» Work request:
Read the records beneath this task and copy every line that contains the string "directory".

(Extracted records)
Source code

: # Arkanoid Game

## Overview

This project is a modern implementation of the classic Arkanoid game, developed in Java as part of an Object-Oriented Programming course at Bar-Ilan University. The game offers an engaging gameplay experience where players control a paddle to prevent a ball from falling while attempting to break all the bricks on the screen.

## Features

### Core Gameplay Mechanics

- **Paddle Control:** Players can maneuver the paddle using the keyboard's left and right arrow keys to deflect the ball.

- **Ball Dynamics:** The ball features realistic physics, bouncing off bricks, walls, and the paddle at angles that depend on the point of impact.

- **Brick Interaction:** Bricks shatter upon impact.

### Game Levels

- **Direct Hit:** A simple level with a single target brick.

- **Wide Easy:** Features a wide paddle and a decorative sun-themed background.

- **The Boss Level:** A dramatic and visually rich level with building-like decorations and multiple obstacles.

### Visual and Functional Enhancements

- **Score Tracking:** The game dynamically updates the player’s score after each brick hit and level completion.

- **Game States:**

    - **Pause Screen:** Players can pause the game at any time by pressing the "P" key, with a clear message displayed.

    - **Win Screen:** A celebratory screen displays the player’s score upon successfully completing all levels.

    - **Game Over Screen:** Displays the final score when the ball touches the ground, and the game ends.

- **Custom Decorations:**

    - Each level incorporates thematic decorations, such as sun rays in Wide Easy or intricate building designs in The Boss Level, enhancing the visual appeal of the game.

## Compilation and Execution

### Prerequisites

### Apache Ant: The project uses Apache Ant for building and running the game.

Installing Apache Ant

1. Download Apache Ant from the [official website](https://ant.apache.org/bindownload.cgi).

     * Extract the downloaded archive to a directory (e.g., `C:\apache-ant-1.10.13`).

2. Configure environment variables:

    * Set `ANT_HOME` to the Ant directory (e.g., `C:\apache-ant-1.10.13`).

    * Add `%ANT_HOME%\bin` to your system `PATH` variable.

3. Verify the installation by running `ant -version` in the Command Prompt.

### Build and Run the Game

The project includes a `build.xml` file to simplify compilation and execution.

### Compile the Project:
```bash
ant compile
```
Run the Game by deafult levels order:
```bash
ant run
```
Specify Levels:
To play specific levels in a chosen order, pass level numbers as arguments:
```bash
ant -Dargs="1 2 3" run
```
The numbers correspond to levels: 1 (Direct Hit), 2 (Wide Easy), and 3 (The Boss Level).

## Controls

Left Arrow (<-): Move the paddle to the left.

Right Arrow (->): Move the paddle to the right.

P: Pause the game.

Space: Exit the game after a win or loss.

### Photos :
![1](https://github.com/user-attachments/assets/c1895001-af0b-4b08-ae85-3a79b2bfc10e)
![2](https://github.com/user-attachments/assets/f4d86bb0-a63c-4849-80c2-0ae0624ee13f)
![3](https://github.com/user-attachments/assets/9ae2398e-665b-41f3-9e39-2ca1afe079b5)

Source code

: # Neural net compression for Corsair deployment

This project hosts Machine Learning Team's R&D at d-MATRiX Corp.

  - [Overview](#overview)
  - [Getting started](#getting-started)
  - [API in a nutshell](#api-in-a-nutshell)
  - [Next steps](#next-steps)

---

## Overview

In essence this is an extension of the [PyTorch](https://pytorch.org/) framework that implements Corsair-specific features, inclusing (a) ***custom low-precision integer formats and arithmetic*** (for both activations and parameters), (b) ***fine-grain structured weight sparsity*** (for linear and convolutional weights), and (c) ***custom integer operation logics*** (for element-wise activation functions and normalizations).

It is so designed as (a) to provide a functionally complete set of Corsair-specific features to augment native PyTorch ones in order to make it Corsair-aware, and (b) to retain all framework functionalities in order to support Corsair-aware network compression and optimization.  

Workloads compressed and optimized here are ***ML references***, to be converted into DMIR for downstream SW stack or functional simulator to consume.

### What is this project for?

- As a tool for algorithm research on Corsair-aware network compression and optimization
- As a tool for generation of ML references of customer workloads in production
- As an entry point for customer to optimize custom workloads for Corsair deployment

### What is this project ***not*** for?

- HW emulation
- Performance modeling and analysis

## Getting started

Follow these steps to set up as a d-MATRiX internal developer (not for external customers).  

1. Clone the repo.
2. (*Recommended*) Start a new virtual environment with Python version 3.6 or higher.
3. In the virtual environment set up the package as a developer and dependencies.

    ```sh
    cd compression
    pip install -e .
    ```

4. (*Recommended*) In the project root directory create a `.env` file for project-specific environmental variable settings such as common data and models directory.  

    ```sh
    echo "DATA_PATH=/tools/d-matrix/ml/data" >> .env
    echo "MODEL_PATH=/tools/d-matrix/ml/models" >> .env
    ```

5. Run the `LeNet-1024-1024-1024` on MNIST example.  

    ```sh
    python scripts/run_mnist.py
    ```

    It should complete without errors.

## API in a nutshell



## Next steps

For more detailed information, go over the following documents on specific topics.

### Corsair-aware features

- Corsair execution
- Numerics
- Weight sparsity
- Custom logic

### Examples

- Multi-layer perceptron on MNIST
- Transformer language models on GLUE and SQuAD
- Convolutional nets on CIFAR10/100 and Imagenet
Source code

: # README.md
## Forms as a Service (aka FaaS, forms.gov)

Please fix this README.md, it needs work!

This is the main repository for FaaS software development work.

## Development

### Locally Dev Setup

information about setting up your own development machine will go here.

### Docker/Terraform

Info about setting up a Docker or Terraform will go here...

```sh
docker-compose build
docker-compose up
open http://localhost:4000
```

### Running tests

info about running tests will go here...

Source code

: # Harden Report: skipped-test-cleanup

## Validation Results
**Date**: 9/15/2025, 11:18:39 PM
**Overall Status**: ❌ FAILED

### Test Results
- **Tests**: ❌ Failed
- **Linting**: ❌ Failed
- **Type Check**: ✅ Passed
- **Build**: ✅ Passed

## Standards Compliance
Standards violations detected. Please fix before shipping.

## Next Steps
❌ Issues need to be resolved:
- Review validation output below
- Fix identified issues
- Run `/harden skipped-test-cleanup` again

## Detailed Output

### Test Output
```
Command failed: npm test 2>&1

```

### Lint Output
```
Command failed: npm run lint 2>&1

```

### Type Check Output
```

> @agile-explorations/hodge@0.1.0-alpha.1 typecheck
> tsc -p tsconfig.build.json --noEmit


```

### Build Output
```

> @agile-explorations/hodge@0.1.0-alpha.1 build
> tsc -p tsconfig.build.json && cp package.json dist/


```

--

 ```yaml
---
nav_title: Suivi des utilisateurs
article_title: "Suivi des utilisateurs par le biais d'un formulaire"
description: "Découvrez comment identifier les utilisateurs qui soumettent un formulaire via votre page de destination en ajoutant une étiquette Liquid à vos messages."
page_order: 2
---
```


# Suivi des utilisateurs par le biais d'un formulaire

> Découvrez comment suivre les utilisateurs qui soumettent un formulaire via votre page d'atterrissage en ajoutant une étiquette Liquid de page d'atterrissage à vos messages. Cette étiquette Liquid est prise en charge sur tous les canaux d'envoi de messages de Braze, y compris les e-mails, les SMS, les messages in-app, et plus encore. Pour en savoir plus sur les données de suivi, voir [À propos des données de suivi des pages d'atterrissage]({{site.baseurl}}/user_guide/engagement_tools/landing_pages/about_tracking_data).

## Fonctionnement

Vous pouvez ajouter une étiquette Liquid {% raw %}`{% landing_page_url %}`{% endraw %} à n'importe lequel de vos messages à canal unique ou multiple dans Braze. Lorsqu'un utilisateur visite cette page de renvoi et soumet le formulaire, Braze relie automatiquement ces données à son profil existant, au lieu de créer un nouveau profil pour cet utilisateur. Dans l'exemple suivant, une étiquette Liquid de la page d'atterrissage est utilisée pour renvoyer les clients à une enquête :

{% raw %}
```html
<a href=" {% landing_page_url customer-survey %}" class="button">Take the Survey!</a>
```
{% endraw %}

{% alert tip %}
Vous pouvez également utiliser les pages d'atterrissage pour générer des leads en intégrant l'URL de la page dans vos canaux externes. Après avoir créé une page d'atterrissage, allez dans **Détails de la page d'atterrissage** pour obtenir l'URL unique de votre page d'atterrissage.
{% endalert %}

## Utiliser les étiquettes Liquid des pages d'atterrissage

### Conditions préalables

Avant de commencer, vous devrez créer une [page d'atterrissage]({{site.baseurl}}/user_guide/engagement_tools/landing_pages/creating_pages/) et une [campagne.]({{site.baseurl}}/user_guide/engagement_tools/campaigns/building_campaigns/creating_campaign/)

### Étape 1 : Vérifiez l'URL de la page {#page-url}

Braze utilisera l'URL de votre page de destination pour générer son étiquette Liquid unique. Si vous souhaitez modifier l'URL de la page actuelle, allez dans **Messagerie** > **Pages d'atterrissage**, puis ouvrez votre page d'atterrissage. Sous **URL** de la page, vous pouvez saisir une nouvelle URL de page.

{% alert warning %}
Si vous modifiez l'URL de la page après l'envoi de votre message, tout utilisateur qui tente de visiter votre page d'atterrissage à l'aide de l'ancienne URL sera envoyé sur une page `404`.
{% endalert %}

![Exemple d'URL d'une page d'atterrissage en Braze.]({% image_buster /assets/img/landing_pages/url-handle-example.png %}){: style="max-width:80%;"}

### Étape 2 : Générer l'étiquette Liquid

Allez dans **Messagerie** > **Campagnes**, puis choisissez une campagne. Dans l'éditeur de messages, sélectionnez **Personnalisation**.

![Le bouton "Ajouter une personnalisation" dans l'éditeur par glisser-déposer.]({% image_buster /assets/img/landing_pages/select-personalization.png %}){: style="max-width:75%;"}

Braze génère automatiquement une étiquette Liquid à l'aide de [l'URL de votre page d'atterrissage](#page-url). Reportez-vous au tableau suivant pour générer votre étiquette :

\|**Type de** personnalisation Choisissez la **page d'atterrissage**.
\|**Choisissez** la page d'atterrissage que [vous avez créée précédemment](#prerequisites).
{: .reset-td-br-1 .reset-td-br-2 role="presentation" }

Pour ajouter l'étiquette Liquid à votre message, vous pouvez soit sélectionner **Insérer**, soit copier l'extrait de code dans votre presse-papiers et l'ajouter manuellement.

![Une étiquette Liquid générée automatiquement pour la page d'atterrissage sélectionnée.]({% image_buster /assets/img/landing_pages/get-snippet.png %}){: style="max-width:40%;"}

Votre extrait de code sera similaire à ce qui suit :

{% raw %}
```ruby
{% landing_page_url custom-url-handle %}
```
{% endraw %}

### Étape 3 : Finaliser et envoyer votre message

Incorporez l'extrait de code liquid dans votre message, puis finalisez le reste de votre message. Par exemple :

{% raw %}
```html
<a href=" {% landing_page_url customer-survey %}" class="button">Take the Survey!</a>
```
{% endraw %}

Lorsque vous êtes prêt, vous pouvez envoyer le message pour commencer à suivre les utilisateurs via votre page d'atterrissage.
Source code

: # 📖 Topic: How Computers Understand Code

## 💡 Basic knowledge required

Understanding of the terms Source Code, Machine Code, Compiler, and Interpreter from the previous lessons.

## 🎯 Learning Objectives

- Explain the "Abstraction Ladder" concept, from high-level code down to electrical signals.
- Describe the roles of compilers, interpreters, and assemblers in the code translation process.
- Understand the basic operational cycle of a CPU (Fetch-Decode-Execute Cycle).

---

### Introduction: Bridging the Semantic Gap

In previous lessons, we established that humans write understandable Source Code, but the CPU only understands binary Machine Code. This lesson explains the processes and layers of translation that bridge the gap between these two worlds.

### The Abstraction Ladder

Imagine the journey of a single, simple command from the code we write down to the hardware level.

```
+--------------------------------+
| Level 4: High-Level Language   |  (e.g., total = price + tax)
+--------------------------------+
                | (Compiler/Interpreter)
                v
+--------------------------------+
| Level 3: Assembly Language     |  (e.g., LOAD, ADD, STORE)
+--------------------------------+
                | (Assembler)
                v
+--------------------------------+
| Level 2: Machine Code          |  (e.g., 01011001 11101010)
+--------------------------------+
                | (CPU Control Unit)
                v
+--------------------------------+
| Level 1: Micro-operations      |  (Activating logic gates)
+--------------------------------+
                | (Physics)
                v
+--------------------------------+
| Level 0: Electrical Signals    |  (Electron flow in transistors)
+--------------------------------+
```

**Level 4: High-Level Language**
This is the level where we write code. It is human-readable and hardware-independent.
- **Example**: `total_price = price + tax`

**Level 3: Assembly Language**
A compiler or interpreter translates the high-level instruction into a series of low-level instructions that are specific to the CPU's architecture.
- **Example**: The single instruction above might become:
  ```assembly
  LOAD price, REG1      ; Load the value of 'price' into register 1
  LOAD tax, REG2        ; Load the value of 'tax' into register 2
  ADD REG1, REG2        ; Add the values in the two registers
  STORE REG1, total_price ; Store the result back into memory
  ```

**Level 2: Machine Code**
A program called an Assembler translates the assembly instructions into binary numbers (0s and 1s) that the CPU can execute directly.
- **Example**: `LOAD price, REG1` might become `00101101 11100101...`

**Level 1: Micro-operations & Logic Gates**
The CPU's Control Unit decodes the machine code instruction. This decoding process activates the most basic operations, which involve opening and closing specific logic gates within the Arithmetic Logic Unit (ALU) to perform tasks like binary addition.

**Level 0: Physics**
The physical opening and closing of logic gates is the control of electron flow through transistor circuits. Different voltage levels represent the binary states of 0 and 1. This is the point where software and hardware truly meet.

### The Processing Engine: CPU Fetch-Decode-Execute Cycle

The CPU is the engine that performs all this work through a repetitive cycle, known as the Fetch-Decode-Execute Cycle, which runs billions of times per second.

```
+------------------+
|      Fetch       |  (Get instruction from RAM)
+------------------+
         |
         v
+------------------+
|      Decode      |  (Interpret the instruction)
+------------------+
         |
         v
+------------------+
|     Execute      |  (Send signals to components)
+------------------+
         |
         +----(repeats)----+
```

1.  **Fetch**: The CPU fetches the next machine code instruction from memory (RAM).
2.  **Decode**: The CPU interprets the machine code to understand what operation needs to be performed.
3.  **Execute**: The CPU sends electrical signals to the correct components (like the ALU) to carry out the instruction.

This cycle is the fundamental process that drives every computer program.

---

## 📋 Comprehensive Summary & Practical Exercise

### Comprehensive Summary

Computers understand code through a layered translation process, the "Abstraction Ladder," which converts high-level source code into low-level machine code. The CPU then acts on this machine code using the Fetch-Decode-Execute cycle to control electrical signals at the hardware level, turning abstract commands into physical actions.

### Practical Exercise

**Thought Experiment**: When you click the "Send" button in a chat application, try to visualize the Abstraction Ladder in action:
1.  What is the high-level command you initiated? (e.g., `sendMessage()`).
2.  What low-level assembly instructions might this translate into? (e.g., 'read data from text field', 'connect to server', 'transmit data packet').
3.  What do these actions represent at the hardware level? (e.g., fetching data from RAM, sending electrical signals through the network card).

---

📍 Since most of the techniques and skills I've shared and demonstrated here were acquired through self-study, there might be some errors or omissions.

==

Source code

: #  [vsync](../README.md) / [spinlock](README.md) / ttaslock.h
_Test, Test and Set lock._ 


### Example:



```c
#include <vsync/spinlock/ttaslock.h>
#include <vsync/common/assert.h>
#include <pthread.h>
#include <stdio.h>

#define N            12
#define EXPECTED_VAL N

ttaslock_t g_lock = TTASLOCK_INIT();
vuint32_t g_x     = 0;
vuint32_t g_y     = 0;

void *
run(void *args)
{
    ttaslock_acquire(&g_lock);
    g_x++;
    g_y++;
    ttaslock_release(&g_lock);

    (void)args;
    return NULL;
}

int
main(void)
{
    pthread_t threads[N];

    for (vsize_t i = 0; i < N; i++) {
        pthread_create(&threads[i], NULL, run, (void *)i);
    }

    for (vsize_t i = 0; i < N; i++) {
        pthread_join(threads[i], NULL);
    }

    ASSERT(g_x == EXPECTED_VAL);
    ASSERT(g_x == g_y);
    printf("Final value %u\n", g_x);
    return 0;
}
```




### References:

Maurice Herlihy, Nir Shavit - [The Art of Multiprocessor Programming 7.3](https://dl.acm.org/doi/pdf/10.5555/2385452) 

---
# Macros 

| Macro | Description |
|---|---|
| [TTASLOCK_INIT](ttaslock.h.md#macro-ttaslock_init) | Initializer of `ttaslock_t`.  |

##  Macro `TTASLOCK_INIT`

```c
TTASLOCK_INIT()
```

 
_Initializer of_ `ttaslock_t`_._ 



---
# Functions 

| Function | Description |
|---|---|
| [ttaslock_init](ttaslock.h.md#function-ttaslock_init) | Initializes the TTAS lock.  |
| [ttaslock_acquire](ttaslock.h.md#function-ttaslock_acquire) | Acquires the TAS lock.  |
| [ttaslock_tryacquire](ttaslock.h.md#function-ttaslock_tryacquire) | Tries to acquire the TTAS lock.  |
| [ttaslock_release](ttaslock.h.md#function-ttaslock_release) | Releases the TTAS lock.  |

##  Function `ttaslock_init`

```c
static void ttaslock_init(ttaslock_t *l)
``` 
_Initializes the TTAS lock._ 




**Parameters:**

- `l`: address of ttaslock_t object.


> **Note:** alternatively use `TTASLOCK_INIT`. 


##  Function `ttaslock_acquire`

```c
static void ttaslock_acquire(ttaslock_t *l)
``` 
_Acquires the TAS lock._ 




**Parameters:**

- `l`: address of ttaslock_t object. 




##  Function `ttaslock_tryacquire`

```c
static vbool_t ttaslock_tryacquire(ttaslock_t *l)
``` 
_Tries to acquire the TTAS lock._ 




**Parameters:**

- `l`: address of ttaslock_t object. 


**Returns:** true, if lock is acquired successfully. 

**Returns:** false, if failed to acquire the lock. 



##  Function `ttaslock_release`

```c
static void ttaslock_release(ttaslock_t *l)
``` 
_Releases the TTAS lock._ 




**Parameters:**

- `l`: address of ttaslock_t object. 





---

» Solution for this task:
     * Extract the downloaded archive to a directory (e.g., `C:\apache-ant-1.10.13`).
    * Set `ANT_HOME` to the Ant directory (e.g., `C:\apache-ant-1.10.13`).
4. (*Recommended*) In the project root directory create a `.env` file for project-specific environmental variable settings such as common data and models directory.  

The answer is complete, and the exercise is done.